>>>>>

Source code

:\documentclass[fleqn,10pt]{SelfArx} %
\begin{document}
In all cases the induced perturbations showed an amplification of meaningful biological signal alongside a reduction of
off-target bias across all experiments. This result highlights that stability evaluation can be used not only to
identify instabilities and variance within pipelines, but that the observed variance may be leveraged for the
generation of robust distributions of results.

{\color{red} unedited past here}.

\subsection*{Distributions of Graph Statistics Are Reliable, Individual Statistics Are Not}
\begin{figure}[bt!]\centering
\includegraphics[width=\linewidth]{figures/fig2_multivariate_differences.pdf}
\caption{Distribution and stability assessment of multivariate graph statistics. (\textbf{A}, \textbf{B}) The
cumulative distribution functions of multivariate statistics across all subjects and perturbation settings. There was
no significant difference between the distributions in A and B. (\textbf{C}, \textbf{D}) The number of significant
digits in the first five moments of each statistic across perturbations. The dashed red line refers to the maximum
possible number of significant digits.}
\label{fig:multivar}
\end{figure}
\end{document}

<<<<<

● **Activity**: Output the whole listing exactly.

● **Response to this task**:
Source code

:\documentclass[fleqn,10pt]{SelfArx} %
\begin{document}
In all cases the induced perturbations showed an amplification of meaningful biological signal alongside a reduction of
off-target bias across all experiments. This result highlights that stability evaluation can be used not only to
identify instabilities and variance within pipelines, but that the observed variance may be leveraged for the
generation of robust distributions of results.

{\color{red} unedited past here}.

\subsection*{Distributions of Graph Statistics Are Reliable, Individual Statistics Are Not}
\begin{figure}[bt!]\centering
\includegraphics[width=\linewidth]{figures/fig2_multivariate_differences.pdf}
\caption{Distribution and stability assessment of multivariate graph statistics. (\textbf{A}, \textbf{B}) The
cumulative distribution functions of multivariate statistics across all subjects and perturbation settings. There was
no significant difference between the distributions in A and B. (\textbf{C}, \textbf{D}) The number of significant
digits in the first five moments of each statistic across perturbations. The dashed red line refers to the maximum
possible number of significant digits.}
\label{fig:multivar}
\end{figure}
\end{document}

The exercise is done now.